→ Input data:
_____

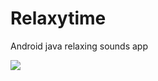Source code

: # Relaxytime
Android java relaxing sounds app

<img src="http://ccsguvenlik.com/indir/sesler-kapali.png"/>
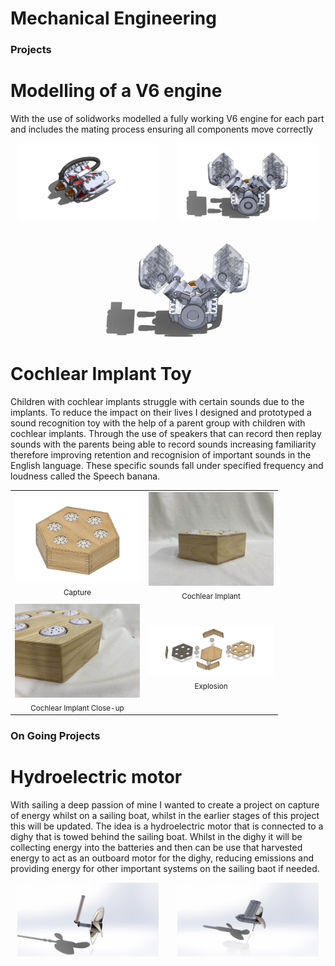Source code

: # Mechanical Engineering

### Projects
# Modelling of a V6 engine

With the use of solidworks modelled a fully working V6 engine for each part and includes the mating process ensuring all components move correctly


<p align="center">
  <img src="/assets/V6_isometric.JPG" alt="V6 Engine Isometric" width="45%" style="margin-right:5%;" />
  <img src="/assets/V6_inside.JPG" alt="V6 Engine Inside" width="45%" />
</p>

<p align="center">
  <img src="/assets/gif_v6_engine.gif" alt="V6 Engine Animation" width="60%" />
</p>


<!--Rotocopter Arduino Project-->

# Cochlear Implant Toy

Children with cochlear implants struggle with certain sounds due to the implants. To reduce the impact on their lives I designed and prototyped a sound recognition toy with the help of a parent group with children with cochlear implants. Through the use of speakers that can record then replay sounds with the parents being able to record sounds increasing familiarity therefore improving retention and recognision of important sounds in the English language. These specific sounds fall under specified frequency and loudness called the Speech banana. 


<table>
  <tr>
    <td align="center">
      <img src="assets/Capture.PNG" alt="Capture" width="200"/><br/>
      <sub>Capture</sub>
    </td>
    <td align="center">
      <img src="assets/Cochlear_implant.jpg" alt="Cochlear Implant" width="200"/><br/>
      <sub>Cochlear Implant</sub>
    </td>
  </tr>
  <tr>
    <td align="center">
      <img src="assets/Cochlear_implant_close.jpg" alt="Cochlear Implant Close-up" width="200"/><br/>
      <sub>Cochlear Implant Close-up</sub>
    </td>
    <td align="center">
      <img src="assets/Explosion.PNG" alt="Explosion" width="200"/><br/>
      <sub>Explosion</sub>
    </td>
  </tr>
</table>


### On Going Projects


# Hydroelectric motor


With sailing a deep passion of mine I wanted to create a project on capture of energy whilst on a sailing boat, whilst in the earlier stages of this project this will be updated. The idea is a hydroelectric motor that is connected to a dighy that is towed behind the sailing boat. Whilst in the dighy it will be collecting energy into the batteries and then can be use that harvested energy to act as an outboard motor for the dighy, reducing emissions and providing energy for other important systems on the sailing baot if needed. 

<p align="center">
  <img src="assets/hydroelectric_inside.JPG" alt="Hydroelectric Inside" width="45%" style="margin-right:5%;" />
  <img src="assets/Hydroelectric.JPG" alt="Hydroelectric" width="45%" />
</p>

_____

→ Task details:
The expected output is an exact copy of the lines from the top of the data above through the line containing "# Modelling of a V6 engine", both included, with every picture omitted.

→ Answer to this exercise:
Source code

: # Relaxytime
Android java relaxing sounds app

<img src="http://ccsguvenlik.com/indir/sesler-kapali.png"/>
Source code

: # Mechanical Engineering

### Projects
# Modelling of a V6 engine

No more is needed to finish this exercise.